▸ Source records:
#####

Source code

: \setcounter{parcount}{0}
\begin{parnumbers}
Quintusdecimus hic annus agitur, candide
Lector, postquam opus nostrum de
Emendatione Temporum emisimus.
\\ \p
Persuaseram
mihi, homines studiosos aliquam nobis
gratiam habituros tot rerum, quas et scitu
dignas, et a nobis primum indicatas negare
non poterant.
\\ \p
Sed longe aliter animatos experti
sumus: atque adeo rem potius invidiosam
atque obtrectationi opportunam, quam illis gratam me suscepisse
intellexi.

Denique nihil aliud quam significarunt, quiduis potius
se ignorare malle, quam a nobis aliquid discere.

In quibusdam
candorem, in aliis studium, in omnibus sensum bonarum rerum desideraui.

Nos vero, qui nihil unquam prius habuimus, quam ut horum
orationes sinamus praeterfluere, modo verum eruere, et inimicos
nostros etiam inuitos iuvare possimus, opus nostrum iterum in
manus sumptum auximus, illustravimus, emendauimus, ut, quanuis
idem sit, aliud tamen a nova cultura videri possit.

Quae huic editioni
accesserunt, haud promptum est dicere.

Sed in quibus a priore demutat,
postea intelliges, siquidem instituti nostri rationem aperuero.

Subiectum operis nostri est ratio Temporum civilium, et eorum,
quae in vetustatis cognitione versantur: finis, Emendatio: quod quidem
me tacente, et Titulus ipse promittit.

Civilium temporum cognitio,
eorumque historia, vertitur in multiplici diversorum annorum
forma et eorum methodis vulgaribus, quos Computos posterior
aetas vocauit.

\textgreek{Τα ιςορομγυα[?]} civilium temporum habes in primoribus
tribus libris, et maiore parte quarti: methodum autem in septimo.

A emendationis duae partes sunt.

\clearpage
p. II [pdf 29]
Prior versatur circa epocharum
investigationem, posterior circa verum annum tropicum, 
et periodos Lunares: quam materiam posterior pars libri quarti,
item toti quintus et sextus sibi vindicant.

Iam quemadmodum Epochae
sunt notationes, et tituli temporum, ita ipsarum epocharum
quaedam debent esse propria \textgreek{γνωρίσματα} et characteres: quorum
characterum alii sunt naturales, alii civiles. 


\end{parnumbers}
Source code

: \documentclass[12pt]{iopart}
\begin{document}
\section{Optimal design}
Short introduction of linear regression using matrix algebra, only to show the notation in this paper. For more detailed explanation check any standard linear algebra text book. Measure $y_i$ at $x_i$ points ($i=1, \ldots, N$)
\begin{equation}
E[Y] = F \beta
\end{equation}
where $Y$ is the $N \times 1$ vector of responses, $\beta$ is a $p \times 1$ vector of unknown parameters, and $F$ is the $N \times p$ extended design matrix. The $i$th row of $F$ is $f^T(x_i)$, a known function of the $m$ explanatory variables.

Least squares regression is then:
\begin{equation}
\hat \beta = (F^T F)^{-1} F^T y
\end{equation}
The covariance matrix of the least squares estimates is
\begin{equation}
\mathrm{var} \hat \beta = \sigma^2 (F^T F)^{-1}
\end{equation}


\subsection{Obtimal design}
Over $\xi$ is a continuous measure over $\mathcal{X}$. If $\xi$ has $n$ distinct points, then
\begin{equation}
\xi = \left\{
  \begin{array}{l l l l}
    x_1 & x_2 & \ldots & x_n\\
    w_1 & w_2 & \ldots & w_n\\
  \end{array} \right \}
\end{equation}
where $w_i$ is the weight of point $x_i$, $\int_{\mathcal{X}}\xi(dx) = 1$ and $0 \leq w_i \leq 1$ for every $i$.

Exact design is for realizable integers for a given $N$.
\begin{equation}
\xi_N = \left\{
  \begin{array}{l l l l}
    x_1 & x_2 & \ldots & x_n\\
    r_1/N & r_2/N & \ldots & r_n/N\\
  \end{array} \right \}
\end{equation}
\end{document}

#####

Your answer must be the line holding "characterum alii sunt" plus every later line to the end of the records, copied exactly.

characterum alii sunt naturales, alii civiles. 


\end{parnumbers}
Source code

: \documentclass[12pt]{iopart}
\begin{document}
\section{Optimal design}
Short introduction of linear regression using matrix algebra, only to show the notation in this paper. For more detailed explanation check any standard linear algebra text book. Measure $y_i$ at $x_i$ points ($i=1, \ldots, N$)
\begin{equation}
E[Y] = F \beta
\end{equation}
where $Y$ is the $N \times 1$ vector of responses, $\beta$ is a $p \times 1$ vector of unknown parameters, and $F$ is the $N \times p$ extended design matrix. The $i$th row of $F$ is $f^T(x_i)$, a known function of the $m$ explanatory variables.

Least squares regression is then:
\begin{equation}
\hat \beta = (F^T F)^{-1} F^T y
\end{equation}
The covariance matrix of the least squares estimates is
\begin{equation}
\mathrm{var} \hat \beta = \sigma^2 (F^T F)^{-1}
\end{equation}


\subsection{Obtimal design}
Over $\xi$ is a continuous measure over $\mathcal{X}$. If $\xi$ has $n$ distinct points, then
\begin{equation}
\xi = \left\{
  \begin{array}{l l l l}
    x_1 & x_2 & \ldots & x_n\\
    w_1 & w_2 & \ldots & w_n\\
  \end{array} \right \}
\end{equation}
where $w_i$ is the weight of point $x_i$, $\int_{\mathcal{X}}\xi(dx) = 1$ and $0 \leq w_i \leq 1$ for every $i$.

Exact design is for realizable integers for a given $N$.
\begin{equation}
\xi_N = \left\{
  \begin{array}{l l l l}
    x_1 & x_2 & \ldots & x_n\\
    r_1/N & r_2/N & \ldots & r_n/N\\
  \end{array} \right \}
\end{equation}
\end{document}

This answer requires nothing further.